Hey everybody! It's me, David Batista. I'm alive! And, more importantly, moved in to my new apartment.

So, you see, it turns out I survived the move. There were half a dozen ways it could have all gone to hell, but miraculously the entire thing from start to (somewhat) finish went as smooth as butter! I'm actually a little astounded myself by how well the process went. My friends attribute it to my super anal planning and organizational skills . . . but I of course assign the credit to where it really belongs, to my friends themselves. They really came through for me and helped me out big time with the logistics of moving so much of my stuff. Six hands are definitely better than two in times like these, and I couldn't have done any of it without them. Thanks, guys!

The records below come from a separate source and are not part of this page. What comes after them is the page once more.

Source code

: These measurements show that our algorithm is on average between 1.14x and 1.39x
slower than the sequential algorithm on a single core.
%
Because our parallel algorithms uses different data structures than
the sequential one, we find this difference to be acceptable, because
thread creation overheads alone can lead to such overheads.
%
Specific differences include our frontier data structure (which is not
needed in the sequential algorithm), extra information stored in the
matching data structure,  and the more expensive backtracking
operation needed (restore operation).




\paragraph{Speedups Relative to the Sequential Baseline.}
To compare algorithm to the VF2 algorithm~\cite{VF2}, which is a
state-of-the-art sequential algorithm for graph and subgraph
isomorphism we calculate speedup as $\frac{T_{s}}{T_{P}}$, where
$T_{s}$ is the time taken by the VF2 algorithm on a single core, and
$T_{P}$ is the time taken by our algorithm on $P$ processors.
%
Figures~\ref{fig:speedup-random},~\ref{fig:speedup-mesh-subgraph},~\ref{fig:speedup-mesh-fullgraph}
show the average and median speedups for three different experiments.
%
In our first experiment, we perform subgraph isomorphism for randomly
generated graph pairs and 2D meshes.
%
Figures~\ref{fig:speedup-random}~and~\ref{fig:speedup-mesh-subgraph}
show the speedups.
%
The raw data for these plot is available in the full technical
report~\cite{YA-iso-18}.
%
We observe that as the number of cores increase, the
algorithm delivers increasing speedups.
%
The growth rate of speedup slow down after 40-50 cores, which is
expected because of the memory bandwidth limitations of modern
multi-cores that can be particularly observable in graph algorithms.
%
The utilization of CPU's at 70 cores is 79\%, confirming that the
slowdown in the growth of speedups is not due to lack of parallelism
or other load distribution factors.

I will keep this short as I'm still in the process of setting up and/or buying new utensils/furniture/odd knick-knacks for the place. But as you can see I did get my cable connection and setup my home network already. In other words ... There Will Be Internet. Hey, you know--priorities! I haven't completely moved in yet, however. I still need to move some other items from the old place, including all my clothes. Then I can finally spend a night in the new apartment. However, I do have my furniture delivered and positioned where I want it to be. And I even brought linens and stuff! How very domestic of me, eh?

To give you a taste of just how much work has gone into the setup of the new apartment, here is a before-and-after look at the main living space:



My first time seeing the place after its complete renovation.

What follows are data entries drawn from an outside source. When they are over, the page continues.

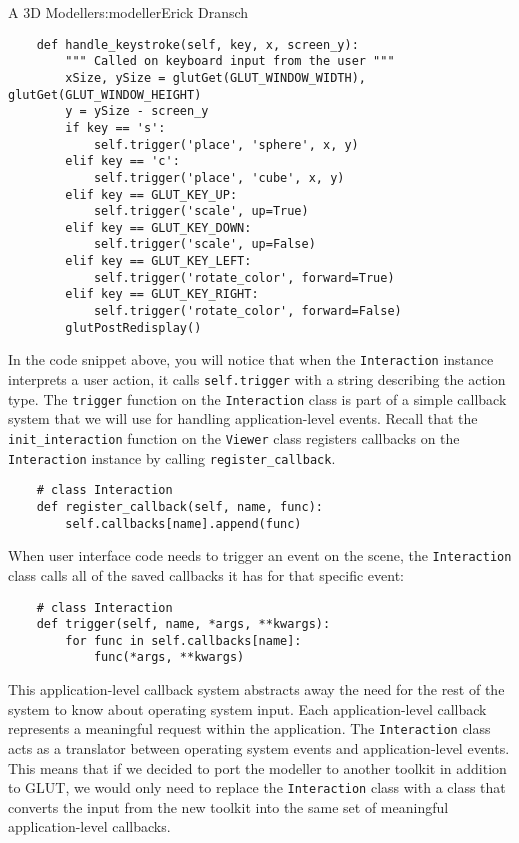 \begin{aosachapter}{A 3D Modeller}{s:modeller}{Erick Dransch}
\begin{verbatim}
    def handle_keystroke(self, key, x, screen_y):
        """ Called on keyboard input from the user """
        xSize, ySize = glutGet(GLUT_WINDOW_WIDTH), glutGet(GLUT_WINDOW_HEIGHT)
        y = ySize - screen_y
        if key == 's':
            self.trigger('place', 'sphere', x, y)
        elif key == 'c':
            self.trigger('place', 'cube', x, y)
        elif key == GLUT_KEY_UP:
            self.trigger('scale', up=True)
        elif key == GLUT_KEY_DOWN:
            self.trigger('scale', up=False)
        elif key == GLUT_KEY_LEFT:
            self.trigger('rotate_color', forward=True)
        elif key == GLUT_KEY_RIGHT:
            self.trigger('rotate_color', forward=False)
        glutPostRedisplay()
\end{verbatim}

\label{internal-callbacks}

In the code snippet above, you will notice that when the
\texttt{Interaction} instance interprets a user action, it calls
\texttt{self.trigger} with a string describing the action type. The
\texttt{trigger} function on the \texttt{Interaction} class is part of a
simple callback system that we will use for handling application-level
events. Recall that the \texttt{init\_interaction} function on the
\texttt{Viewer} class registers callbacks on the \texttt{Interaction}
instance by calling \texttt{register\_callback}.

\begin{verbatim}
    # class Interaction
    def register_callback(self, name, func):
        self.callbacks[name].append(func)
\end{verbatim}

When user interface code needs to trigger an event on the scene, the
\texttt{Interaction} class calls all of the saved callbacks it has for
that specific event:

\begin{verbatim}
    # class Interaction
    def trigger(self, name, *args, **kwargs):
        for func in self.callbacks[name]:
            func(*args, **kwargs)
\end{verbatim}

This application-level callback system abstracts away the need for the
rest of the system to know about operating system input. Each
application-level callback represents a meaningful request within the
application. The \texttt{Interaction} class acts as a translator between
operating system events and application-level events. This means that if
we decided to port the modeller to another toolkit in addition to GLUT,
we would only need to replace the \texttt{Interaction} class with a
class that converts the input from the new toolkit into the same set of
meaningful application-level callbacks.


\end{aosachapter}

Picked out the furniture and arranged it all myself.
The difference is like night and day, no?


My friend, an electrician by trade, installed the ceiling fan. While I hooked up the window blinds on all three windows in the room. What do you think? Not bad, huh? The fan is a wonder, making the place so airy and well-lit. I love it! I honestly can't believe how big this studio is, and how perfectly it fits my needs. I lucked out big time, I think. Don't you?

Tuesday, May 14, 2013

Moving. It's A B----!

So, that time has come.




As much as I dreaded the actual mechanics of it all, I somehow went through the motions and managed to get most of my stuff squared away in boxes and suitcases, and prepared for the big move. Which is tomorrow, people!

Holy shit!

I've rented the U-Haul and have some of the world's bestest friends helping me out. I can't believe that, after nearly 13 years in the same spot, in less that 24 hours I will be moved in to an entirely different spot. Albeit a much smaller spot, and all by my lonesome, but a major change nonetheless.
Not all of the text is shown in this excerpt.